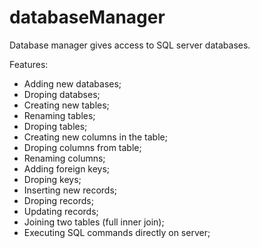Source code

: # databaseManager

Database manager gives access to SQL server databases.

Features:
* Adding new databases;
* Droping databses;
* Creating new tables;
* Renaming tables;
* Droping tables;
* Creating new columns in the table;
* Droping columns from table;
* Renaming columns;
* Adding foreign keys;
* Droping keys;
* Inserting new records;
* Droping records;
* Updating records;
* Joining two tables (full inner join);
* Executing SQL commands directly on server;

--- --- ---

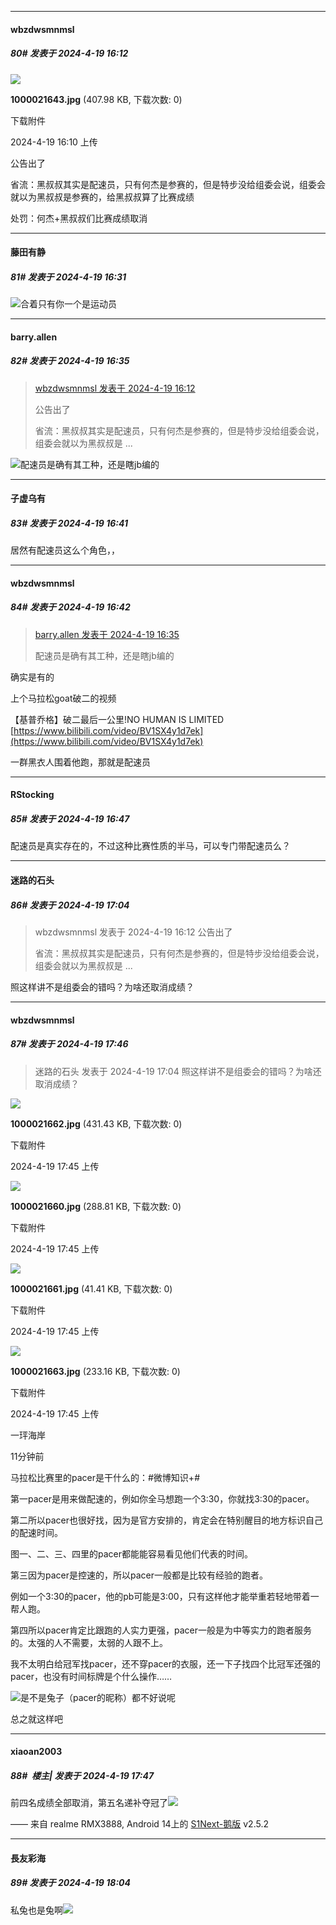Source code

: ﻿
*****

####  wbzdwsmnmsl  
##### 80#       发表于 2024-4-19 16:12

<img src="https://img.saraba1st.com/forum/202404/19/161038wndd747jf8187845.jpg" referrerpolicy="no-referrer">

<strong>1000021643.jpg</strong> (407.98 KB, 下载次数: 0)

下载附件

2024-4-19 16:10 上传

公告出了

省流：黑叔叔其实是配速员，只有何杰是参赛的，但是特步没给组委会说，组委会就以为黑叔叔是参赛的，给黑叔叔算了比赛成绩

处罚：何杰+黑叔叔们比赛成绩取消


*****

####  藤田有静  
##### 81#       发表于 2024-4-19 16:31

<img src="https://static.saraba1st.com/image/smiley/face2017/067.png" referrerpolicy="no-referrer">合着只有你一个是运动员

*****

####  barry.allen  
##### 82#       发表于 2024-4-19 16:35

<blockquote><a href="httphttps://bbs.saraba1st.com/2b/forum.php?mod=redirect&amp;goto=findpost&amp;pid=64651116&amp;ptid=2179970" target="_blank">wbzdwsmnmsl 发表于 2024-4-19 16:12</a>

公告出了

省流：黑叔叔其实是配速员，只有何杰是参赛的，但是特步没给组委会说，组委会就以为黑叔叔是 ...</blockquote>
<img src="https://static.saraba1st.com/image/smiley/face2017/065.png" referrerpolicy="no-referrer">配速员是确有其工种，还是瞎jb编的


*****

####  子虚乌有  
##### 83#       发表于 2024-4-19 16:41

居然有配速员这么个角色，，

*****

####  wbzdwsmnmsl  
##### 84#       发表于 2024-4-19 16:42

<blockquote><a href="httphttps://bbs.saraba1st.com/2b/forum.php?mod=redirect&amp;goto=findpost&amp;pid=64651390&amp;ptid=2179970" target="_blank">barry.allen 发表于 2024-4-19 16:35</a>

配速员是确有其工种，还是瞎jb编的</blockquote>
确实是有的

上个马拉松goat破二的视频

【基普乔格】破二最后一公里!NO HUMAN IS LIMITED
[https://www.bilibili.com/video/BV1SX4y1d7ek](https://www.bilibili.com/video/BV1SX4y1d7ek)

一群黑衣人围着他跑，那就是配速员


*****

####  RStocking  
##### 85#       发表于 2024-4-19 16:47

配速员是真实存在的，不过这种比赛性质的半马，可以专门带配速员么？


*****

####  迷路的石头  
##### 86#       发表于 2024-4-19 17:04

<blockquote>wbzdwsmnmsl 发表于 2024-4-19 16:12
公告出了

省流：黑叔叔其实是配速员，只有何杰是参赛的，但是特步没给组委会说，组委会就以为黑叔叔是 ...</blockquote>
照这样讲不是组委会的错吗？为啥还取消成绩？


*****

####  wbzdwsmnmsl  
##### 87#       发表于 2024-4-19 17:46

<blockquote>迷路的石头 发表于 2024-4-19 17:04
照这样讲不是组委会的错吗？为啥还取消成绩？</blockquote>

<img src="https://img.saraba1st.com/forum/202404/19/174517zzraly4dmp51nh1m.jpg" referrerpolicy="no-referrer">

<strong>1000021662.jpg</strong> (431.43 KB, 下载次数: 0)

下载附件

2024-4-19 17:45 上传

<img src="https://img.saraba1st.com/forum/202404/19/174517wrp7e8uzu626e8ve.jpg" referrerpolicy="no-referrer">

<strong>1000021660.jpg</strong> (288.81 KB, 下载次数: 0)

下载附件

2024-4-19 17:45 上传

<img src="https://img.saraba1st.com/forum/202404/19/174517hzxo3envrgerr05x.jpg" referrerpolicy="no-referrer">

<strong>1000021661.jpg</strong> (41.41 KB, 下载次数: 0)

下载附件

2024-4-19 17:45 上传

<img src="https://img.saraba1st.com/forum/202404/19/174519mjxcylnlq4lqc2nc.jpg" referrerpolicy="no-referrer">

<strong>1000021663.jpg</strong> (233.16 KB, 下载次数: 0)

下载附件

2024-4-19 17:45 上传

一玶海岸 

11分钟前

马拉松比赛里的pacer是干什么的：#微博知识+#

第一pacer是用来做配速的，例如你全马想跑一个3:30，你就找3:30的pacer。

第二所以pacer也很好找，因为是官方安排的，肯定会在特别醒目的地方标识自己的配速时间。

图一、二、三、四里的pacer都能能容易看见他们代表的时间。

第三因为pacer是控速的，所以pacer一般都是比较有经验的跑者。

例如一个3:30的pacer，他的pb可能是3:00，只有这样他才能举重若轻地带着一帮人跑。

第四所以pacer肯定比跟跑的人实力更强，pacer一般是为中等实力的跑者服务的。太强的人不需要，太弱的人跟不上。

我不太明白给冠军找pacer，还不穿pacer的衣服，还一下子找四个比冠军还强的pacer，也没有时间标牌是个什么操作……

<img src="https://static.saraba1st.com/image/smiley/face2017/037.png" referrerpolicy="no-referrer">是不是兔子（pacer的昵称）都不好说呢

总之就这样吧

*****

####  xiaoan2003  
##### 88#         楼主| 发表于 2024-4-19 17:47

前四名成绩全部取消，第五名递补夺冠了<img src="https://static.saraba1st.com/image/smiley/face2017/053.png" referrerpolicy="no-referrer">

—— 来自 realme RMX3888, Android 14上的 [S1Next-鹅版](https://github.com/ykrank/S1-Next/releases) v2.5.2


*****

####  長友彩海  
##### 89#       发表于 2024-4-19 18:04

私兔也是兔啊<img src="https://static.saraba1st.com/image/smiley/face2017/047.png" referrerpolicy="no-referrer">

--- --- ---

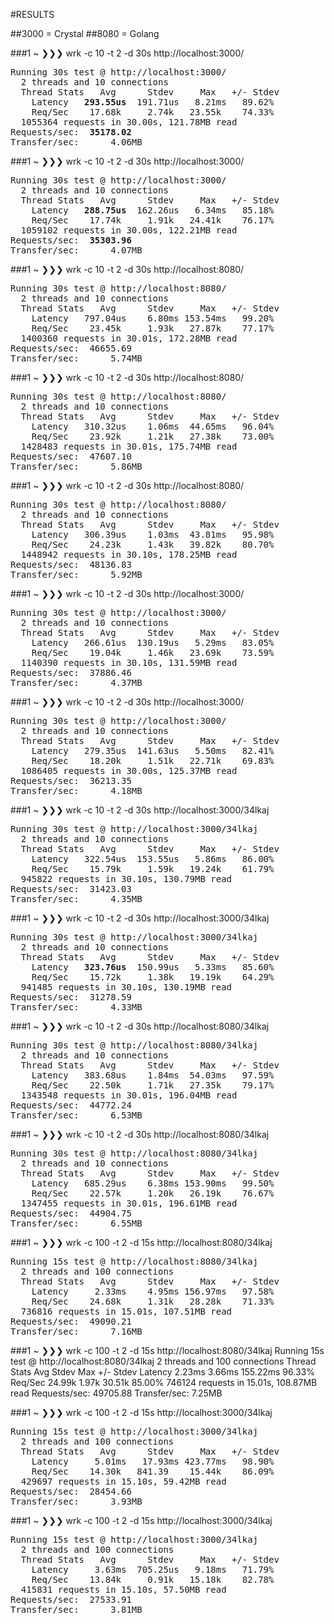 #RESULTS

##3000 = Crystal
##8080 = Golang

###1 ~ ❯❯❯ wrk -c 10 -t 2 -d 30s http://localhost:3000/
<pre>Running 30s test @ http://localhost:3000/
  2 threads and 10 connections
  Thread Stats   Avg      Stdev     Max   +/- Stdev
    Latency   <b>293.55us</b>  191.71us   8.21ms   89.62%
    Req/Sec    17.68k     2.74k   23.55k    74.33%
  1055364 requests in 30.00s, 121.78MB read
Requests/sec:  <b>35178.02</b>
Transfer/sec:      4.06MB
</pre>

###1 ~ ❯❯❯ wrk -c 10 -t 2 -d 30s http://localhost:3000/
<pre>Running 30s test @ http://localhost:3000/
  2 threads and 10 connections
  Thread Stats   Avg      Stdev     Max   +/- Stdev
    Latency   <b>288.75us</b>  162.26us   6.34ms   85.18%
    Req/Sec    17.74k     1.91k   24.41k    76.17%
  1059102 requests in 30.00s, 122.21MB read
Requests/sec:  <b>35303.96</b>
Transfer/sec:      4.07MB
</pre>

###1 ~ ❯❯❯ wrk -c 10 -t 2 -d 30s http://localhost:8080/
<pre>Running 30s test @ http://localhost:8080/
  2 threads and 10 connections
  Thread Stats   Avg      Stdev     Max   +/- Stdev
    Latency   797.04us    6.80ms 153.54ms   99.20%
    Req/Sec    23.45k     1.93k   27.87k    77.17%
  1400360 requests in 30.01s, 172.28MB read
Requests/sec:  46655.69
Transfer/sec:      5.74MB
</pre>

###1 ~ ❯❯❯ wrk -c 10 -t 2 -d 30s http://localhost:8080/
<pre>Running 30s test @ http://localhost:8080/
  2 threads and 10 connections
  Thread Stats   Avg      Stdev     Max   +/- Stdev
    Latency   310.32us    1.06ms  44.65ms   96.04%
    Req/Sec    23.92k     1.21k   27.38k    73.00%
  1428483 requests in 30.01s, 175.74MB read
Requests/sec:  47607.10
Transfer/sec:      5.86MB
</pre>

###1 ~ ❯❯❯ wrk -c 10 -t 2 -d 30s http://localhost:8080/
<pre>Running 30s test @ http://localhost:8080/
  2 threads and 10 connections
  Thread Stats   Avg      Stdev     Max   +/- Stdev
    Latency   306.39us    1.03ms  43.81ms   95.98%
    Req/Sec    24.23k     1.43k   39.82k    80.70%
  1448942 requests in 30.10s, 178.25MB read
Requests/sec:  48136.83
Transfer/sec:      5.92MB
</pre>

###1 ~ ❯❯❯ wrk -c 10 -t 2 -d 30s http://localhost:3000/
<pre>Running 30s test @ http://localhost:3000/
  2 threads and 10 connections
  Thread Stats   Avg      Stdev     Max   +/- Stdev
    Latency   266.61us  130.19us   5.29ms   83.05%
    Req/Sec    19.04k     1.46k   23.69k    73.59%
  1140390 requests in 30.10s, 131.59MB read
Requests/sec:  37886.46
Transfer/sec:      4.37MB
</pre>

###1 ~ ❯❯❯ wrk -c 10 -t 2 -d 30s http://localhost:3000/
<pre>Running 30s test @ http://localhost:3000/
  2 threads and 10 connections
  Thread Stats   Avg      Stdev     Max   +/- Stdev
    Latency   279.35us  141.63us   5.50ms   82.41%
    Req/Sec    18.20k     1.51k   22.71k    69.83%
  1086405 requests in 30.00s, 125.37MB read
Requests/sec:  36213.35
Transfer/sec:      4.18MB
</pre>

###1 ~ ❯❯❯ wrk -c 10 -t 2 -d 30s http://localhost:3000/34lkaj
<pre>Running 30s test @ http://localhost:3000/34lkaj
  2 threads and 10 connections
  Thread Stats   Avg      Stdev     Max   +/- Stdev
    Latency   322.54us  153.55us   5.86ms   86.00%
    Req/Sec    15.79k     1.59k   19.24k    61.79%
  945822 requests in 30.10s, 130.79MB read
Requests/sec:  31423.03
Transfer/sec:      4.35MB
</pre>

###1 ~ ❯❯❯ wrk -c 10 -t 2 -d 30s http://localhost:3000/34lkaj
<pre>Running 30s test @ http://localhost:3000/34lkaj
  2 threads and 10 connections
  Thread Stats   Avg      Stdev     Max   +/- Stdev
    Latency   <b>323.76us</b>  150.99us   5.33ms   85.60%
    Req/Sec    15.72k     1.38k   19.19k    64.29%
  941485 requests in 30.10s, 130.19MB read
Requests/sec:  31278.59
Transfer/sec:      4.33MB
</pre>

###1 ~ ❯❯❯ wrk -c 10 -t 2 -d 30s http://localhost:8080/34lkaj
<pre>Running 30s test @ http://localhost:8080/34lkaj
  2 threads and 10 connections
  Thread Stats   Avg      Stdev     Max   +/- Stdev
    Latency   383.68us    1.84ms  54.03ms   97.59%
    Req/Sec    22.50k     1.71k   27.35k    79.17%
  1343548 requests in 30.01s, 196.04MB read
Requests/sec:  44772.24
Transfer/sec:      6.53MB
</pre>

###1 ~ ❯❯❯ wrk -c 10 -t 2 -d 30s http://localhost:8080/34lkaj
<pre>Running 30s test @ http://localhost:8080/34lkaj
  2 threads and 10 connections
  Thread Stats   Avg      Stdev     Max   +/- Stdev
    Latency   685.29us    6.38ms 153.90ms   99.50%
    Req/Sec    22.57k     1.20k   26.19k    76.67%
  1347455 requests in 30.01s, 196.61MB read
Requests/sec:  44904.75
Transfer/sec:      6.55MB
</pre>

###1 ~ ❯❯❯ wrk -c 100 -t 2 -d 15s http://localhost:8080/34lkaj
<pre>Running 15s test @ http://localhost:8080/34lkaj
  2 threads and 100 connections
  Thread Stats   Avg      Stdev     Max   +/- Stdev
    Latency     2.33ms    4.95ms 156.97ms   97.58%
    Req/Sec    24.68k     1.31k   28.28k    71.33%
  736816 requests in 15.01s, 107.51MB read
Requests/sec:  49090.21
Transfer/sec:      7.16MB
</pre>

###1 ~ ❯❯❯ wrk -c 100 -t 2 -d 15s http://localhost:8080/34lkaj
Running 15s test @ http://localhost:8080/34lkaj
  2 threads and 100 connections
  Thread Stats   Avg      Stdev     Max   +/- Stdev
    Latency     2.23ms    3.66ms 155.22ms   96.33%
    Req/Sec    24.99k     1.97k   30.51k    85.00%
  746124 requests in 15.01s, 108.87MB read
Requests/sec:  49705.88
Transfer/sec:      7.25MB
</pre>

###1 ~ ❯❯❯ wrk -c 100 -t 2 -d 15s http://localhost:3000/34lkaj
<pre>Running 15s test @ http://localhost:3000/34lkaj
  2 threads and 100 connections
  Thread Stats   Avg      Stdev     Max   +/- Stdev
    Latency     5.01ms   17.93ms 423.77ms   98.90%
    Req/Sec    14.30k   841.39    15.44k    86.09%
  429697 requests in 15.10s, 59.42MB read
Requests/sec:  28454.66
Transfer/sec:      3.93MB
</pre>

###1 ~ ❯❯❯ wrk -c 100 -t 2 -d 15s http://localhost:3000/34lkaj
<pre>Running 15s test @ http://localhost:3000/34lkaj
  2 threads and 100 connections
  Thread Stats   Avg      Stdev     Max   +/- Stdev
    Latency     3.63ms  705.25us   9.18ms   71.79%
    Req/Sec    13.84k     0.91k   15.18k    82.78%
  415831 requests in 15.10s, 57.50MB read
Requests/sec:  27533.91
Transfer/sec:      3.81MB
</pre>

--- --- ---

Problem statement:
Using the records above, copy every line that has the word "allen" in it.

Finished exercise:
####  barry.allen  
<blockquote><a href="httphttps://bbs.saraba1st.com/2b/forum.php?mod=redirect&amp;goto=findpost&amp;pid=64651390&amp;ptid=2179970" target="_blank">barry.allen 发表于 2024-4-19 16:35</a>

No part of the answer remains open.